Cost and Quality of Life Outcomes of the STepped Exercise Program for Patients With Knee OsteoArthritis Trial.

Autor: Kaufman BG; Duke University, Durham, NC, USA; Durham VA Medical Center, Durham, NC, USA. Electronic address: Brystana.kaufman@duke.edu., Allen KD; Durham VA Medical Center, Durham, NC, USA; University of North Carolina, Chapel Hill, NC., Coffman CJ; Durham VA Medical Center, Durham, NC, USA; Department of Biostatistics and Bioinformatics, Duke University Medical Center, Durham, NC, USA., Woolson S; Durham VA Medical Center, Durham, NC, USA., Caves K; Durham VA Medical Center, Durham, NC, USA; Duke Older Americans Independence Center, Duke University Medical Center, Durham, NC, USA., Hall K; Durham VA Medical Center, Durham, NC, USA; Department of Medicine, Duke University Medical Center, Durham, NC, USA; Duke Older Americans Independence Center, Duke University Medical Center, Durham, NC, USA., Hoenig HM; Durham VA Medical Center, Durham, NC, USA; Department of Medicine, Duke University Medical Center, Durham, NC, USA; Duke Older Americans Independence Center, Duke University Medical Center, Durham, NC, USA., Huffman KM; Duke University, Durham, NC, USA; Durham VA Medical Center, Durham, NC, USA; Duke Older Americans Independence Center, Duke University Medical Center, Durham, NC, USA., Morey MC; Durham VA Medical Center, Durham, NC, USA; Department of Medicine, Duke University Medical Center, Durham, NC, USA; Duke Older Americans Independence Center, Duke University Medical Center, Durham, NC, USA., Hodges NJ; Greenville VA Medical Center, Greenville, NC, USA., Ramasunder S; Durham VA Medical Center, Durham, NC, USA., van Houtven CH; Duke University, Durham, NC, USA; Durham VA Medical Center, Durham, NC, USA.
Jazyk: angličtina
Zdroj: Value in health : the journal of the International Society for Pharmacoeconomics and Outcomes Research [Value Health] 2022 Apr; Vol. 25 (4), pp. 614-621. Date of Electronic Publication: 2021 Oct 29.

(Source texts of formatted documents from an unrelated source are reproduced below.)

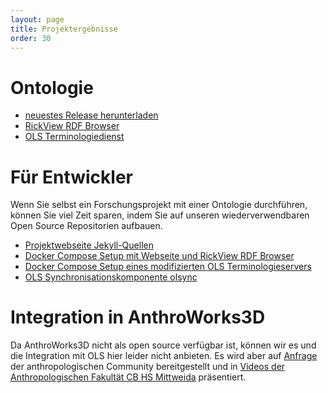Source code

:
 ```yaml
---
layout: page
title: Projektergebnisse
order: 30
---
```


# Ontologie

* [neuestes Release herunterladen](https://github.com/annosaxfdm/ontology/releases/latest)
* [RickView RDF Browser](https://annosaxfdm.de/ontology/)
* [OLS Terminologiedienst](https://ols.imise.uni-leipzig.de/ontologies/anno)

# Für Entwickler
Wenn Sie selbst ein Forschungsprojekt mit einer Ontologie durchführen, können Sie viel Zeit sparen, indem Sie auf unseren wiederverwendbaren Open Source Repositorien aufbauen.

* [Projektwebseite Jekyll-Quellen](https://github.com/annosaxfdm/annosaxfdm.de)
* [Docker Compose Setup mit Webseite und RickView RDF Browser](https://github.com/annosaxfdm/docker)
* [Docker Compose Setup eines modifizierten OLS Terminologieservers](https://github.com/annosaxfdm/ols)
* [OLS Synchronisationskomponente olsync](https://github.com/annosaxfdm/olsync)

# Integration in AnthroWorks3D

Da AnthroWorks3D nicht als open source verfügbar ist, können wir es und die Integration mit OLS hier leider nicht anbieten.
Es wird aber auf [Anfrage](https://www.cb.hs-mittweida.de/mitarbeiterinnen-mitarbeiter-in-ihren-fachgruppen/heuschkel-marie-luise/)
der anthropologischen Community bereitgestellt und
in [Videos der Anthropologischen Fakultät CB HS Mittweida](https://www.youtube.com/@anthrofakultat-cbhochschul2562) präsentiert.

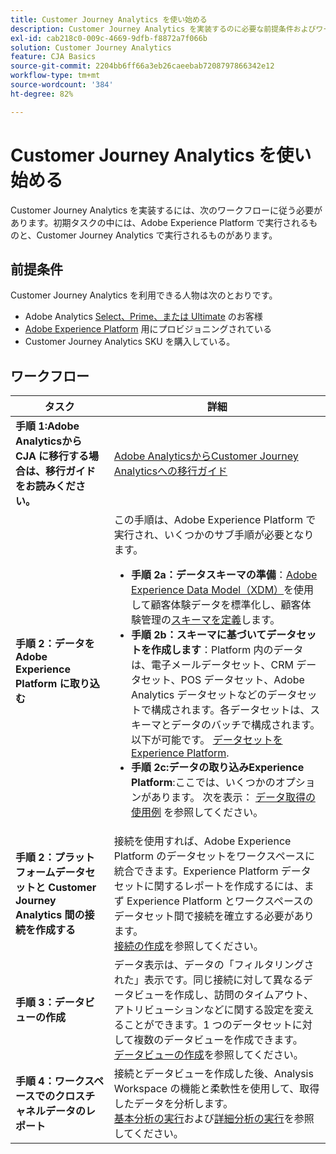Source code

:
 ```yaml
---
title: Customer Journey Analytics を使い始める
description: Customer Journey Analytics を実装するのに必要な前提条件およびワークフローについて把握します。
exl-id: cab218c0-009c-4669-9dfb-f8872a7f066b
solution: Customer Journey Analytics
feature: CJA Basics
source-git-commit: 2204bb6ff66a3eb26caeebab7208797866342e12
workflow-type: tm+mt
source-wordcount: '384'
ht-degree: 82%

---
```


# Customer Journey Analytics を使い始める

Customer Journey Analytics を実装するには、次のワークフローに従う必要があります。初期タスクの中には、Adobe Experience Platform で実行されるものと、Customer Journey Analytics で実行されるものがあります。

## 前提条件

Customer Journey Analytics を利用できる人物は次のとおりです。

* Adobe Analytics [Select、Prime、または Ultimate](https://www.adobe.com/jp/analytics/compare-adobe-analytics-packages.html) のお客様
* [Adobe Experience Platform](https://www.adobe.com/jp/experience-platform.html) 用にプロビジョニングされている
* Customer Journey Analytics SKU を購入している。

## ワークフロー

| タスク | 詳細 |
| --- | --- |
| **手順 1:Adobe Analyticsから CJA に移行する場合は、移行ガイドをお読みください。** | [Adobe AnalyticsからCustomer Journey Analyticsへの移行ガイド](/help/getting-started/aa-to-cja.md) |
| **手順 2：データを Adobe Experience Platform に取り込む** | この手順は、Adobe Experience Platform で実行され、いくつかのサブ手順が必要となります。<ul><li>**手順 2a：データスキーマの準備**：[Adobe Experience Data Model（XDM）](https://experienceleague.adobe.com/docs/experience-platform/xdm/home.html?lang=ja)を使用して顧客体験データを標準化し、顧客体験管理の[スキーマを定義](https://experienceleague.adobe.com/docs/experience-platform/xdm/tutorials/create-schema-ui.html?lang=en)します。</li><li>**手順 2b：スキーマに基づいてデータセットを作成します**：Platform 内のデータは、電子メールデータセット、CRM データセット、POS データセット、Adobe Analytics データセットなどのデータセットで構成されます。各データセットは、スキーマとデータのバッチで構成されます。以下が可能です。 [データセットをExperience Platform](https://experienceleague.adobe.com/docs/platform-learn/getting-started-for-data-architects-and-data-engineers/create-datasets.html).</li><li>**手順 2c:データの取り込みExperience Platform**:ここでは、いくつかのオプションがあります。 次を表示： [データ取得の使用例](/help/use-cases/data-ingestion.md) を参照してください。 |
| **手順 2：プラットフォームデータセットと Customer Journey Analytics 間の接続を作成する** | 接続を使用すれば、Adobe Experience Platform のデータセットをワークスペースに統合できます。Experience Platform データセットに関するレポートを作成するには、まず Experience Platform とワークスペースのデータセット間で接続を確立する必要があります。<br>[接続の作成](/help/connections/create-connection.md)を参照してください。 |
| **手順 3：データビューの作成** | データ表示は、データの「フィルタリングされた」表示です。同じ接続に対して異なるデータビューを作成し、訪問のタイムアウト、アトリビューションなどに関する設定を変えることができます。1 つのデータセットに対して複数のデータビューを作成できます。<br>[データビューの作成](/help/data-views/create-dataview.md)を参照してください。 |
| **手順 4：ワークスペースでのクロスチャネルデータのレポート** | 接続とデータビューを作成した後、Analysis Workspace の機能と柔軟性を使用して、取得したデータを分析します。<br>[基本分析の実行](/help/analysis-workspace/perform-basic-analysis.md)および[詳細分析の実行](/help/analysis-workspace/perform-adv-analysis.md)を参照してください。 |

DOI: 10.1016/j.jval.2021.09.018
Abstrakt: Objectives: This study aimed to evaluate the cost-effectiveness of the randomized clinical trial STEP-KOA (STepped Exercise Program for patients with Knee OsteoArthritis).
Methods: The trial included 230 intervention and 115 control participants from 2 Veterans Affairs (VA) medical centers. A decision tree simulated outcomes for cohorts of patients receiving arthritis education (control) or STEP-KOA (intervention), which consisted of an internet-based exercise training program (step 1), phone counseling (step 2), and physical therapy (step 3) according to patient's response. Intervention costs were assessed from the VA perspective. Quality of life (QOL) was measured using 5-level EQ-5D US utility weights. Incremental cost-effectiveness ratios (ICERs) were calculated as the difference in costs divided by the difference in quality-adjusted life-years (QALYs) between arms at 9 months. A Monte Carlo probabilistic sensitivity analysis was used to generate a cost-effectiveness acceptability curve.
Results: The adjusted model found differential improvement in QOL utility weights of 0.042 (95% confidence interval 0.003-0.080; P=.03) for STEP-KOA versus control at 9 months. In the base case, STEP-KOA resulted in an incremental gain of 0.028 QALYs and an incremental cost of $279 per patient for an ICER of $10 076. One-way sensitivity analyses found the largest sources of variation in the ICER were the impact on QOL and the need for a VA-owned tablet. The probabilistic sensitivity analysis found a 98% probability of cost-effectiveness at $50 000 willingness-to-pay per QALY.
Conclusions: STEP-KOA improves QOL and has a high probability of cost-effectiveness. Resources needed to implement the program will decline as ownership of mobile health devices increases.